Oil
OPEC production is expected to surge in 2016 as Iran rejoins the market Getty

Oil prices are expected to plunge even further as crude demand slows down and Organization of the Petroleum Exporting Countries (OPEC) output surges, warns the International Energy Agency (IEA). The IEA's monthly oil market report for February paints a gloomy picture for the oil industry.

The agency has warned that non-OPEC output decline expected in 2016 is unlikely to completely offset the expected OPEC output surge. This would result in a further fall of oil benchmarks, which hit 12-year-lows in early January.

"It is very hard to see how oil prices can rise significantly in the short term. In these conditions the short-term risk to the downside has increased," the IEA said in the report.

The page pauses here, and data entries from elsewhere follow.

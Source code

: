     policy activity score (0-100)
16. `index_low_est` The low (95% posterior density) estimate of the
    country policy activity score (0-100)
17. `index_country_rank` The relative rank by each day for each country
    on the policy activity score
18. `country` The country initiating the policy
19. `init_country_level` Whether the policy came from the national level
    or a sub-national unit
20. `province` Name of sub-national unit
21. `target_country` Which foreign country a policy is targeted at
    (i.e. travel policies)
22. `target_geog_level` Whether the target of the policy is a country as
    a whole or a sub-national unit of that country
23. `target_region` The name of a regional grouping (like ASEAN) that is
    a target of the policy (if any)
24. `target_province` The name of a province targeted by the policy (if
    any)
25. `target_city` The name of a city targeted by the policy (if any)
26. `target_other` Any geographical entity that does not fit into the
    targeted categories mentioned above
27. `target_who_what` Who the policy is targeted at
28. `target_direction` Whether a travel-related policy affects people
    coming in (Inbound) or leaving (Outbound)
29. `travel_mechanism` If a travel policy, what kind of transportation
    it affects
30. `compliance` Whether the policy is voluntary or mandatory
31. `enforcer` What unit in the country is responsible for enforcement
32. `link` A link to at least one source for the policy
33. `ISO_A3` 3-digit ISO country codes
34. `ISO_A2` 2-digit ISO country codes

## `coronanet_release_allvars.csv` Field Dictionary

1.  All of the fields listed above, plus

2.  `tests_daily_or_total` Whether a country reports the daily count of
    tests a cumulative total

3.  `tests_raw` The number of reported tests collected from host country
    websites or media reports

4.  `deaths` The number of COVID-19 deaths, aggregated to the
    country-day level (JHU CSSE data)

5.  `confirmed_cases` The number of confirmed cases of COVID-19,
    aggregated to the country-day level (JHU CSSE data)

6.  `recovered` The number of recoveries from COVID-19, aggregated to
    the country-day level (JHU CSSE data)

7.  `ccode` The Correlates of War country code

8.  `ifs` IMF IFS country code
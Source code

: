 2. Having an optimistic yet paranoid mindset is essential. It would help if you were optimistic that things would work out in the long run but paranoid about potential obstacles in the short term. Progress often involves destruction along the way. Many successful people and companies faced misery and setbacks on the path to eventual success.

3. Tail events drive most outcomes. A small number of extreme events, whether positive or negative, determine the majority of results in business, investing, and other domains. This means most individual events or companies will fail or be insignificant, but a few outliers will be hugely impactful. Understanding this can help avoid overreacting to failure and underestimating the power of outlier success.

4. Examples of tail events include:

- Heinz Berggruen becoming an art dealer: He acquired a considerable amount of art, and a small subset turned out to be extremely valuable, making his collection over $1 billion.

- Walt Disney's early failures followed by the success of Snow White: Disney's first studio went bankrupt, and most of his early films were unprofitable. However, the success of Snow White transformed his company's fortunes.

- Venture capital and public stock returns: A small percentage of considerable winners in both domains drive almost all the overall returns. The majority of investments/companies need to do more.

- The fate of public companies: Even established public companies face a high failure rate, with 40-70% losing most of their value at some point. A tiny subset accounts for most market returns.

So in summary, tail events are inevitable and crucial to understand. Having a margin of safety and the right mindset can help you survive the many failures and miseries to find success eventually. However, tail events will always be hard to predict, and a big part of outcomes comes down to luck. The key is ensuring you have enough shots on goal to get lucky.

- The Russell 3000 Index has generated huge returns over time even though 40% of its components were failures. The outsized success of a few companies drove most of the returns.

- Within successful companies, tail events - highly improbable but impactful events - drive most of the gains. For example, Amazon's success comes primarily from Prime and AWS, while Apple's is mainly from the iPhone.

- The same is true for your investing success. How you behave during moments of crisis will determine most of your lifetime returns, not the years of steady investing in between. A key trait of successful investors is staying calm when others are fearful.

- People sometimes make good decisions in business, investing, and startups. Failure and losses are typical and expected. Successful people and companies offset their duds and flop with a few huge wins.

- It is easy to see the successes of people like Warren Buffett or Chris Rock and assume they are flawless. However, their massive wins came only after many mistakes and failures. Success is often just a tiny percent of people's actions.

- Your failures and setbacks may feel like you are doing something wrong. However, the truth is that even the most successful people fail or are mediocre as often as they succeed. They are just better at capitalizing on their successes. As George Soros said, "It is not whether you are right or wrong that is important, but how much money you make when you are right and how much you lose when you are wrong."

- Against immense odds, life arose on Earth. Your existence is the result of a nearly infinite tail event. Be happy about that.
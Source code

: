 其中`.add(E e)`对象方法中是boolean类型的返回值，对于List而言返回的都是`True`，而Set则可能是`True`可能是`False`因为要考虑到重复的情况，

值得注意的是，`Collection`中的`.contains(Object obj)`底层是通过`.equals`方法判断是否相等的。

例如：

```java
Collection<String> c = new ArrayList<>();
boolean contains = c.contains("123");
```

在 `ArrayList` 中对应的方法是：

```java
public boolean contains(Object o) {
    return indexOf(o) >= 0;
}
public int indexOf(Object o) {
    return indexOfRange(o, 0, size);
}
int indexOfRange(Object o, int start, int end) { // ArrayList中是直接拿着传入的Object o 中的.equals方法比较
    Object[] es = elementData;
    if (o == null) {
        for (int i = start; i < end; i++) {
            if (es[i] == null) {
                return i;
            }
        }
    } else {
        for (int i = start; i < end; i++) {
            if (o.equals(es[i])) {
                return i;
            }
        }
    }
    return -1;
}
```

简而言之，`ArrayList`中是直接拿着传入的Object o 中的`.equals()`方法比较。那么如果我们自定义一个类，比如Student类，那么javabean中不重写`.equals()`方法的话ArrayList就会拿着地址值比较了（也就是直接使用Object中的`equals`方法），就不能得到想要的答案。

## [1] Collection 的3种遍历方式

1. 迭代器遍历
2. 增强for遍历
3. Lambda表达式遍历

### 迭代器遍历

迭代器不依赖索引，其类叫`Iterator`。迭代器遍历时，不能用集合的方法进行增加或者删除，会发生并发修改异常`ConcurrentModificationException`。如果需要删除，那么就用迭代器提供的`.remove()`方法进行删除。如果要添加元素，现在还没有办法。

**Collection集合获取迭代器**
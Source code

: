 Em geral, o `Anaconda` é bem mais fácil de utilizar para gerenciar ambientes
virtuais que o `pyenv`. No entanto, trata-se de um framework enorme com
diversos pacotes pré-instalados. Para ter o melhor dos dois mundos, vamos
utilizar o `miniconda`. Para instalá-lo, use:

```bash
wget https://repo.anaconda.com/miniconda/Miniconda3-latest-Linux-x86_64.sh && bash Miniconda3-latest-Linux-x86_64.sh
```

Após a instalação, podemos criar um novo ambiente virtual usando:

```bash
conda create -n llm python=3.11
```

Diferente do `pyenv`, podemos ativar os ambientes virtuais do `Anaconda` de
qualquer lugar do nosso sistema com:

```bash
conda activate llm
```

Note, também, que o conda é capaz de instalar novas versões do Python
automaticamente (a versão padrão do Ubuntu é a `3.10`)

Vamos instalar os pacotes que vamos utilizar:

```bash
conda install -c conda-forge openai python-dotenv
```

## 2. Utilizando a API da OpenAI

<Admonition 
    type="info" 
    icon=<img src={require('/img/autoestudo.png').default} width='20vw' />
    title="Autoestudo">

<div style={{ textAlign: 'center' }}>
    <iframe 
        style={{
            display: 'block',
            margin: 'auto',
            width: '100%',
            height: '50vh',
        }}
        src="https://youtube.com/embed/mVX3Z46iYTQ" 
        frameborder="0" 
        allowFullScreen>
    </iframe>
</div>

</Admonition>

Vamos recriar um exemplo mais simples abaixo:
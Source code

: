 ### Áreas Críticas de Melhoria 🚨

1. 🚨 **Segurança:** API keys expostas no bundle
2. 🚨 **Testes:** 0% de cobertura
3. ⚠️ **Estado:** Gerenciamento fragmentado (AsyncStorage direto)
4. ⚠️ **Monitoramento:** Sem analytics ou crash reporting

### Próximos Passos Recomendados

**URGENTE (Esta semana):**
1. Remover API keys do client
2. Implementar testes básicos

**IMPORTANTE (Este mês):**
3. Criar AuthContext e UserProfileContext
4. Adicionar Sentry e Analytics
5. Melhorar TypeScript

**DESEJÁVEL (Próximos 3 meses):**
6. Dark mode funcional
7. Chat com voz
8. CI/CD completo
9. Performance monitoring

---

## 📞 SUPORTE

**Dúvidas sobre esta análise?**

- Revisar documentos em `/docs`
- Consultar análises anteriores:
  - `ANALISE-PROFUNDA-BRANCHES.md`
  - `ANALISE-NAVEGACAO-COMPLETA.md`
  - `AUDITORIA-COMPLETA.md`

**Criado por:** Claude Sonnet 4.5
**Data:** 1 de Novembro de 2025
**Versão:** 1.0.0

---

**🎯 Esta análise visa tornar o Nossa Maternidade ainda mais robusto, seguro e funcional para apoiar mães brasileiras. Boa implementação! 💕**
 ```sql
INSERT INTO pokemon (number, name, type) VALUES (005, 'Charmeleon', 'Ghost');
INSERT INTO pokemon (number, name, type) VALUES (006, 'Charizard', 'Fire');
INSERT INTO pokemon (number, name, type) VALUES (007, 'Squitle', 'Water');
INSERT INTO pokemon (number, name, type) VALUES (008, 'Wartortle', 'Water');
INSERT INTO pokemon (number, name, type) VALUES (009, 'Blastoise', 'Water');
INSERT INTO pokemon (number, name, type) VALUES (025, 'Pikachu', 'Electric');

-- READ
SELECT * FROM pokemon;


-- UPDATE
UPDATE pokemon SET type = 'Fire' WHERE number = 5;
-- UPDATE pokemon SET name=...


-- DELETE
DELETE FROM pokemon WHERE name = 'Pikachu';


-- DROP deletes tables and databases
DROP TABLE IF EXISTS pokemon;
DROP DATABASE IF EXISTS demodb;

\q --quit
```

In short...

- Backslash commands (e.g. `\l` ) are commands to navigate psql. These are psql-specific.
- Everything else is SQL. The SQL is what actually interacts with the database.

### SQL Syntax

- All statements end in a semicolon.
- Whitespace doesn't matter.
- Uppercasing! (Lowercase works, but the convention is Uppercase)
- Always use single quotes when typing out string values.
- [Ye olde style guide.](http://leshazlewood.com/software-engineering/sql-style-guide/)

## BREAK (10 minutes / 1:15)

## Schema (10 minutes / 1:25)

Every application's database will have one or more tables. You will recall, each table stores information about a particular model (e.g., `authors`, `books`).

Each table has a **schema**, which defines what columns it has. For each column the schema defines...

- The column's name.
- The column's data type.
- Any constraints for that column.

The Organisation of Petroleum Exporting Countries (OPEC), the group of 13 major oil exporters, is expected to ramp up production. The return of Iran to the oil market after sanctions were lifted in January is expected to result in a noted increase in OPEC output.

"Persistent speculation about a deal between OPEC and leading non-OPEC producers to cut output appears to be just that – speculation," the IEA said. "It is OPEC's business whether or not it makes output cuts either alone or in concert with other producers but the likelihood of coordinated cuts is very low."

In November 2014, the Saudi-led organisation failed to come to a consensus to cut production, which contributed to one of the biggest oil routs in recent history. The IEA comments caused commodity traders to be among the biggest fallers on the FTSE 100 on Tuesday morning (9 February).

While output is expected to leap further into 2016, demand growth should "ease back considerably in 2016", the IEA said. As demand in Europe, the US and China is slumping, the hike in production cannot be met by demand in the year ahead.

At its five-year-peak of 1.5m barrels a day last year, global oil demand is set to fall back to 1.2m barrels a day in 2016.